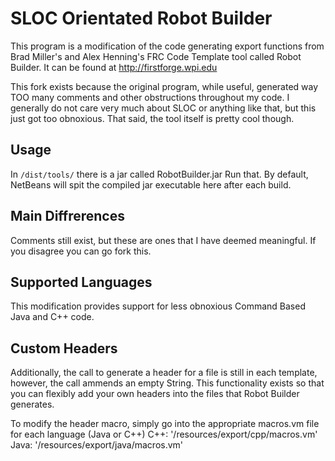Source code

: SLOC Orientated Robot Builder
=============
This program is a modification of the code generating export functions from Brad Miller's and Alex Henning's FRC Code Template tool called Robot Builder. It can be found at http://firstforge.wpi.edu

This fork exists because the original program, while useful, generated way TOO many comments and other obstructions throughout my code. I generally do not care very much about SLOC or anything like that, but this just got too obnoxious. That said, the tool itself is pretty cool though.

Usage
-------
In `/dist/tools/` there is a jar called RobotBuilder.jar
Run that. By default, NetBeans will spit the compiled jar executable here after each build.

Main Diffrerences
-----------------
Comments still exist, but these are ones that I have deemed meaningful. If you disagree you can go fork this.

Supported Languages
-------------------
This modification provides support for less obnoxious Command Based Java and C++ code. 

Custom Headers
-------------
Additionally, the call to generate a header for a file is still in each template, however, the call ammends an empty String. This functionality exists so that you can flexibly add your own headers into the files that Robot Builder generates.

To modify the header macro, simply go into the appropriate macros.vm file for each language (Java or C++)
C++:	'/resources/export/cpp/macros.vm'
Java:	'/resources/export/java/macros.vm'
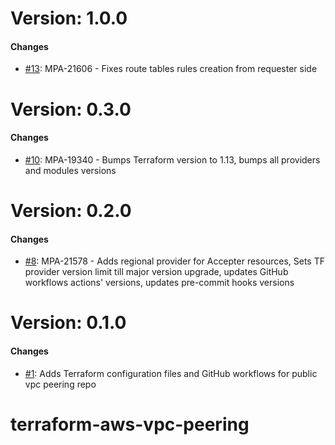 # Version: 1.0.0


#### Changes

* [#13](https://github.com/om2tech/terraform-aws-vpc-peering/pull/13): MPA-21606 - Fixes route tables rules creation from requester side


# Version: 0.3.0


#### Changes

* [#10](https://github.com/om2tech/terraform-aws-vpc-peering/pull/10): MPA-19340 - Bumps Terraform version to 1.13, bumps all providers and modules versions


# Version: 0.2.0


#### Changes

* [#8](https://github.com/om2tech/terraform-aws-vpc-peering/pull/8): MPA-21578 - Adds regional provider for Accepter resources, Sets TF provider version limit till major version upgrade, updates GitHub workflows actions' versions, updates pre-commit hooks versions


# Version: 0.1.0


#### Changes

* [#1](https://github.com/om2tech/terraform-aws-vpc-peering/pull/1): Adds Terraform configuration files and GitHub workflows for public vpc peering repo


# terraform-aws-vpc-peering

########################################

Task prompt -> A faithful reproduction of every entry, with no pictures, is the expected answer.

Task response ->
Source code

: SLOC Orientated Robot Builder
=============
This program is a modification of the code generating export functions from Brad Miller's and Alex Henning's FRC Code Template tool called Robot Builder. It can be found at http://firstforge.wpi.edu

This fork exists because the original program, while useful, generated way TOO many comments and other obstructions throughout my code. I generally do not care very much about SLOC or anything like that, but this just got too obnoxious. That said, the tool itself is pretty cool though.

Usage
-------
In `/dist/tools/` there is a jar called RobotBuilder.jar
Run that. By default, NetBeans will spit the compiled jar executable here after each build.

Main Diffrerences
-----------------
Comments still exist, but these are ones that I have deemed meaningful. If you disagree you can go fork this.

Supported Languages
-------------------
This modification provides support for less obnoxious Command Based Java and C++ code. 

Custom Headers
-------------
Additionally, the call to generate a header for a file is still in each template, however, the call ammends an empty String. This functionality exists so that you can flexibly add your own headers into the files that Robot Builder generates.

To modify the header macro, simply go into the appropriate macros.vm file for each language (Java or C++)
C++:	'/resources/export/cpp/macros.vm'
Java:	'/resources/export/java/macros.vm'
 # Version: 1.0.0


#### Changes

* [#13](https://github.com/om2tech/terraform-aws-vpc-peering/pull/13): MPA-21606 - Fixes route tables rules creation from requester side


# Version: 0.3.0


#### Changes

* [#10](https://github.com/om2tech/terraform-aws-vpc-peering/pull/10): MPA-19340 - Bumps Terraform version to 1.13, bumps all providers and modules versions


# Version: 0.2.0


#### Changes

* [#8](https://github.com/om2tech/terraform-aws-vpc-peering/pull/8): MPA-21578 - Adds regional provider for Accepter resources, Sets TF provider version limit till major version upgrade, updates GitHub workflows actions' versions, updates pre-commit hooks versions


# Version: 0.1.0


#### Changes

* [#1](https://github.com/om2tech/terraform-aws-vpc-peering/pull/1): Adds Terraform configuration files and GitHub workflows for public vpc peering repo


# terraform-aws-vpc-peering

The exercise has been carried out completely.